私は中学生の時に、父親の仕事の都合で転校しました。転校して最初に声を掛けてくれたのがアヤだったんです。職員室が分からなくてうろうろしていたら「教えてあげるよ」と連れて行ってくれたんです。

アヤの娘のえみちゃんは、あかねの2歳年上。最初は恥ずかしがっておしゃべりしてくれなかったんですが、少しずつ慣れてくれて、あやしたり話しかけたりしてくれていました。あかねは人見知りすることなくご機嫌でした。歳の近い子どもとふれあう機会がなかなかなかったので、嬉しくて楽しかったのかもしれません。この日のあかねの服は、えみちゃんが着ていた服のお下がりで、アヤがくれたものでした。

4日には「やっと麦茶を飲んだ。最近ミルク以外の飲み物を飲んでくれるようになった」と書いています。水分が足りないせいだと思うんですが、コロコロしたウンチを苦しそうに出していて、心配していました。お茶をストローで飲ませてみたらすんなり飲んでくれました。5日は葛巻のおばあちゃんに会ってきました。盛岡にいる時は何度も会いに行っていましたが、この日が避難生活で最後の面会になりました。

7日には「盛岡での避難生活を終え、父母に送られて仙台に帰ってきた。今夜は妹も我が家にお泊まり。父母もお泊まり。2人は明日盛岡に帰る。2ヶ月間ありがとう」と書いてあります。父の運転で帰ったんですが、高速道路から盛岡の街が見えた瞬間にものすごく寂しくなって泣いてしまいました。

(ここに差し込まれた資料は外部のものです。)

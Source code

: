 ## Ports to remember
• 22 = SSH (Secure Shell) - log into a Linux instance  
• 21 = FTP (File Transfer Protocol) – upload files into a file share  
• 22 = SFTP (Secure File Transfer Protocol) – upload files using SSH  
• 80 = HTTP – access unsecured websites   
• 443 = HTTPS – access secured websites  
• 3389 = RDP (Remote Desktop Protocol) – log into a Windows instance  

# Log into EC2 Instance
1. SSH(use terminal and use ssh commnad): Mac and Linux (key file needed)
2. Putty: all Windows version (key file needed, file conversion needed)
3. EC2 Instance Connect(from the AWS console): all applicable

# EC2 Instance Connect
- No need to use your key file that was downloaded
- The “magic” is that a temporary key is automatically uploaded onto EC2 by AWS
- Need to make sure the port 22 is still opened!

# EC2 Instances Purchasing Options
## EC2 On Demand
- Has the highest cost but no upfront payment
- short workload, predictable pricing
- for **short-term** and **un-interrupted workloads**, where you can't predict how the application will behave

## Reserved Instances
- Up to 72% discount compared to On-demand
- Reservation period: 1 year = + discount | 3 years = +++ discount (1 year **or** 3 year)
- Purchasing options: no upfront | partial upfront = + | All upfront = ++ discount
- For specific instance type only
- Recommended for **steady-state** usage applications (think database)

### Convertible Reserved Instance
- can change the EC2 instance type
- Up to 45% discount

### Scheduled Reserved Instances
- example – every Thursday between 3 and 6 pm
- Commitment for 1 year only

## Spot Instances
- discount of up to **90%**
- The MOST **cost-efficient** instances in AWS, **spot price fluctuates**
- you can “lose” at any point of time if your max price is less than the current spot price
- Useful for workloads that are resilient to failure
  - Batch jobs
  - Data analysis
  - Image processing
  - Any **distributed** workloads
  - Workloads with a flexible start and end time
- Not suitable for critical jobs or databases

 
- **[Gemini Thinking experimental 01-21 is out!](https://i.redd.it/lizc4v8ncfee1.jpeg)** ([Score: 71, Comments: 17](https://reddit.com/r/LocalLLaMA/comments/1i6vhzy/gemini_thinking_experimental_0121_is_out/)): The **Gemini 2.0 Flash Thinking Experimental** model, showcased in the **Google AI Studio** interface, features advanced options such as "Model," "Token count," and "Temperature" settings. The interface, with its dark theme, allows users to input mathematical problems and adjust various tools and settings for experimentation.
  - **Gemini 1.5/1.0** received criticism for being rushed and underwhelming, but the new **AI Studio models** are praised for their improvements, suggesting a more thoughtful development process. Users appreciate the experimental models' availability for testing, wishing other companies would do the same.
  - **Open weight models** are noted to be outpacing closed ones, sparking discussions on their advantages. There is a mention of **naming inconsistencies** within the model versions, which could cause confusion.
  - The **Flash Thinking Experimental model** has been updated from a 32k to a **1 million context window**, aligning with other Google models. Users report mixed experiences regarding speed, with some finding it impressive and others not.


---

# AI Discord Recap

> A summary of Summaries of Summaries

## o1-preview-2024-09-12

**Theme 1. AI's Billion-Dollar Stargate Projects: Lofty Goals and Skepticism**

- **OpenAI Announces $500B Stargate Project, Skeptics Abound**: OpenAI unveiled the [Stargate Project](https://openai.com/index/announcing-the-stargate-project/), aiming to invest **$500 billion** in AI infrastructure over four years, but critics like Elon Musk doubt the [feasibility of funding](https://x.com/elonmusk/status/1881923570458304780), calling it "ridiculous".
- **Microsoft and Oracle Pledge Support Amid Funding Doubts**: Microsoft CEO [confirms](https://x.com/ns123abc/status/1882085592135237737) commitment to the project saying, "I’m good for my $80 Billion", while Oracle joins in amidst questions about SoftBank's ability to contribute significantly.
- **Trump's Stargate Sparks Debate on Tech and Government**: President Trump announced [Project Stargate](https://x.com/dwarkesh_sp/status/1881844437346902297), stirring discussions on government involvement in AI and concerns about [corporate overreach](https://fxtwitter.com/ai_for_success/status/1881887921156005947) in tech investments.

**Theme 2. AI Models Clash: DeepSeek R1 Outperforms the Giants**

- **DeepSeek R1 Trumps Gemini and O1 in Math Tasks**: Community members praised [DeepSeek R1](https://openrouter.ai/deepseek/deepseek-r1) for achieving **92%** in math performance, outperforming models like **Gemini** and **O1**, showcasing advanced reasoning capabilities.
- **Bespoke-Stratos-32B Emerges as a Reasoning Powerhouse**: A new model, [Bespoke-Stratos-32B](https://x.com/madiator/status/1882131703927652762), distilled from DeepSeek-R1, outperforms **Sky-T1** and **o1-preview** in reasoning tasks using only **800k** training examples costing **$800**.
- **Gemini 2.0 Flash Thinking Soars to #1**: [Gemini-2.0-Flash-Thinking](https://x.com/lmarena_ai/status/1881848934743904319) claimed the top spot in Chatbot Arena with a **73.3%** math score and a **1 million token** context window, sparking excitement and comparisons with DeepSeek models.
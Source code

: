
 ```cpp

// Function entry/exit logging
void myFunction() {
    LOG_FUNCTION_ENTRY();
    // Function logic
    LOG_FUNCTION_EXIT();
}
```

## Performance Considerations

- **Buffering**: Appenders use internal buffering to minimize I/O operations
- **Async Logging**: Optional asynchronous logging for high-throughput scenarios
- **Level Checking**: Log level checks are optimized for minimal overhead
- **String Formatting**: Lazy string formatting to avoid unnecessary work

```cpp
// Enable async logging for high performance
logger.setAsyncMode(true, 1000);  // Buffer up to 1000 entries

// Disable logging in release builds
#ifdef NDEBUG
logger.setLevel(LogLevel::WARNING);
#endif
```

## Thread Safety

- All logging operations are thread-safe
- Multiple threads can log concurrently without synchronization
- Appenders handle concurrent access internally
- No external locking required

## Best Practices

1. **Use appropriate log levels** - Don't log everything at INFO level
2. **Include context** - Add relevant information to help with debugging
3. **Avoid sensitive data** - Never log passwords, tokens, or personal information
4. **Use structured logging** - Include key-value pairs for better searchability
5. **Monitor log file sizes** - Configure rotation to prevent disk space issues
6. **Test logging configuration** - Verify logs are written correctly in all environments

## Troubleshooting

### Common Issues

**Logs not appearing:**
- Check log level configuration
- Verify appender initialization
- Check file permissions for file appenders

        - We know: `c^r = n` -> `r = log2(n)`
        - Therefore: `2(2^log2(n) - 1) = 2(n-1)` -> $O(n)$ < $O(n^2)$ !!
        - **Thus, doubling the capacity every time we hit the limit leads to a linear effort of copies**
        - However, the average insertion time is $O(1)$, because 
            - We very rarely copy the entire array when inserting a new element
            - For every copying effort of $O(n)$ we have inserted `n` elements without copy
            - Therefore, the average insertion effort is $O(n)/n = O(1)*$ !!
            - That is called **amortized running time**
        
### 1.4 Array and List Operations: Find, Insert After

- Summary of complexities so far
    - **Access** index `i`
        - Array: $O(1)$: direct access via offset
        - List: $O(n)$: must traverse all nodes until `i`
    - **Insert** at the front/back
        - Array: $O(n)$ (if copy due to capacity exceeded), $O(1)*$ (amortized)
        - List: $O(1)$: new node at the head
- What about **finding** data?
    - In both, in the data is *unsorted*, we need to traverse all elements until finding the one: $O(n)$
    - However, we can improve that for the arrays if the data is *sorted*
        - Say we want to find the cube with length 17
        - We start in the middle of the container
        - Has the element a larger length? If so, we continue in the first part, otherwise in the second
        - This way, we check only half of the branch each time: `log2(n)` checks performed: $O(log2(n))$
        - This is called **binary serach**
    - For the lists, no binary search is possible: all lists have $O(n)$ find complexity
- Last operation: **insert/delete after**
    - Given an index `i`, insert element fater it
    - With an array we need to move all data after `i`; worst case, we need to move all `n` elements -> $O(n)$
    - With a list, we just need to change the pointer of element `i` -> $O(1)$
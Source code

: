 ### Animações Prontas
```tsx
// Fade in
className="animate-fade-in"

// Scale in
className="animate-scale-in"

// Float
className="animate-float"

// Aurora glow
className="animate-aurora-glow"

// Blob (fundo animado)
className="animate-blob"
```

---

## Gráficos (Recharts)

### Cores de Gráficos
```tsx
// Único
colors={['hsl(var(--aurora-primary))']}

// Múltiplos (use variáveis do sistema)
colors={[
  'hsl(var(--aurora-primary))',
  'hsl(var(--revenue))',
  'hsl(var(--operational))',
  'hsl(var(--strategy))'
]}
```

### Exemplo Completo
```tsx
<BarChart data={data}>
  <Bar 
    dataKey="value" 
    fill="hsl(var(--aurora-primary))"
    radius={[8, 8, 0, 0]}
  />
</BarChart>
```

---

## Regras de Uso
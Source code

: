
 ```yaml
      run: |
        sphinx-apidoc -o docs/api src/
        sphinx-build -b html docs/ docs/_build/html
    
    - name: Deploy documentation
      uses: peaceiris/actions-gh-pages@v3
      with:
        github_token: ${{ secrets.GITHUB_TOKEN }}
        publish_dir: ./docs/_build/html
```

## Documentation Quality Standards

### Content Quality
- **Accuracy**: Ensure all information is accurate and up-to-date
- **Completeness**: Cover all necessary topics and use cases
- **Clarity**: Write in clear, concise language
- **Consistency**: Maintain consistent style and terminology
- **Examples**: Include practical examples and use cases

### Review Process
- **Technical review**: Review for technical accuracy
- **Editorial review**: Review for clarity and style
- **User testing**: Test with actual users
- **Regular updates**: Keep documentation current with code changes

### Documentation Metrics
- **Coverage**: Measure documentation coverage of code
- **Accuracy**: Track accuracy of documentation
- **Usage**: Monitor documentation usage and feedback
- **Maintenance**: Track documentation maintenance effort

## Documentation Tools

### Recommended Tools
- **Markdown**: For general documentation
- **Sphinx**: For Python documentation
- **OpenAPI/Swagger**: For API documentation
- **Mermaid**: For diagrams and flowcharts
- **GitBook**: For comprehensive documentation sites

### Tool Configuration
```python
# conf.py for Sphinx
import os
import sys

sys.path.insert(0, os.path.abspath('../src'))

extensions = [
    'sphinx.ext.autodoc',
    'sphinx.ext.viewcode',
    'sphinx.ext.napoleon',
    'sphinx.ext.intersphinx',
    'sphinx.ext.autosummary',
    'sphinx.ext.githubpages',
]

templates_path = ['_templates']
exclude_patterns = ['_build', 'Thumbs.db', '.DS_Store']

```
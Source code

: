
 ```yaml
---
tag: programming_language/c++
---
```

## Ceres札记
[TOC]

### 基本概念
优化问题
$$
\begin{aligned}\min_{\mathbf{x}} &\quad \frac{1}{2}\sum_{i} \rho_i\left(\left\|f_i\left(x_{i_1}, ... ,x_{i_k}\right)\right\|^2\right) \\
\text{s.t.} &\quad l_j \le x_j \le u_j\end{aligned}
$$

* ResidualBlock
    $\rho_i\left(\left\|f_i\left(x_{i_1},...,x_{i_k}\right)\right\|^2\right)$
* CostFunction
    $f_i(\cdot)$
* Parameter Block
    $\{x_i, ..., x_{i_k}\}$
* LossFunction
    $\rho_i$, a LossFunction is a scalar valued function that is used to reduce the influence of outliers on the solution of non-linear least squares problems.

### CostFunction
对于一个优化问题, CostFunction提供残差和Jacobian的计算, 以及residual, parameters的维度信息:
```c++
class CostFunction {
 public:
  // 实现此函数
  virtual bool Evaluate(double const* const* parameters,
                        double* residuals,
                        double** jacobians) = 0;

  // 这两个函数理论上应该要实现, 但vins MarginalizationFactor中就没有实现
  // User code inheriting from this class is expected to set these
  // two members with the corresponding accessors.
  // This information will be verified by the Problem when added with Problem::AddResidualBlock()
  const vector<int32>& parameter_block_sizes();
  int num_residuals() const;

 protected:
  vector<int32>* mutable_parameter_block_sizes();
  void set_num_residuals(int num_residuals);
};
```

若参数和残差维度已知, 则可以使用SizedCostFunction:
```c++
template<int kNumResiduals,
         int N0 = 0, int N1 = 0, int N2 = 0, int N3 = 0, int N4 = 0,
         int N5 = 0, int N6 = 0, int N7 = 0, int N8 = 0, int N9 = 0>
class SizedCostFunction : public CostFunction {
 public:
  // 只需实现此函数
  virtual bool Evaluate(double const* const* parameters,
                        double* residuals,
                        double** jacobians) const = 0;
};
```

9日の日記には「家で過ごす一日がまだ怖い」とありました。すごくよい天気だったことを思い出します。大量の洗濯物を干しました。外は潮の匂いが漂って、砂埃も舞っていました。前日から喉が痛かったです。夏に近づいていくと、この匂いはさらにひどくなるのかな。そんなことを思いました。外出しない予定でしたが、家にいるのがやっぱり怖いということもあって出かけました。蒲生から離れると、空気がよかったです。盛岡と比べると営業再開できていないお店が多くありましたが、仙台の街も少しずつ前に進んでいるように感じました。

2011.5.11
わたしは思い出す、納豆ごはん、かぼちゃ、オレンジヨーグルトを。

地震から2ヶ月が経ちました。家から少し離れると、瓦礫がまだ残っていました。11日は朝ごはんに「納豆ごはん、かぼちゃ、オレンジヨーグルト」を与えています。3回食を始めてから、ちょうど1ヶ月が経つ頃でした。あかねが小学校にあがるまでは、あかねが食べたものも毎食、記録に残していました。産後の食事の記録をつけはじめたら、やめられなくなってしまって。

盛岡での避難生活では、両親が準備してくれたものがバラエティーに富んでいて、いろいろ満遍なくあかねに食べさせられたんです。だけど、夫、好き嫌いがものすごく多いんですよ。例えば、納豆のにおいが好きじゃない。この日は夫が夜勤で、家にいなかったんです。でも、私やあかねは納豆が大好き。だから夫のいない朝に納豆を刻んであかねに食べさせました。私もここぞとばかりに食べました。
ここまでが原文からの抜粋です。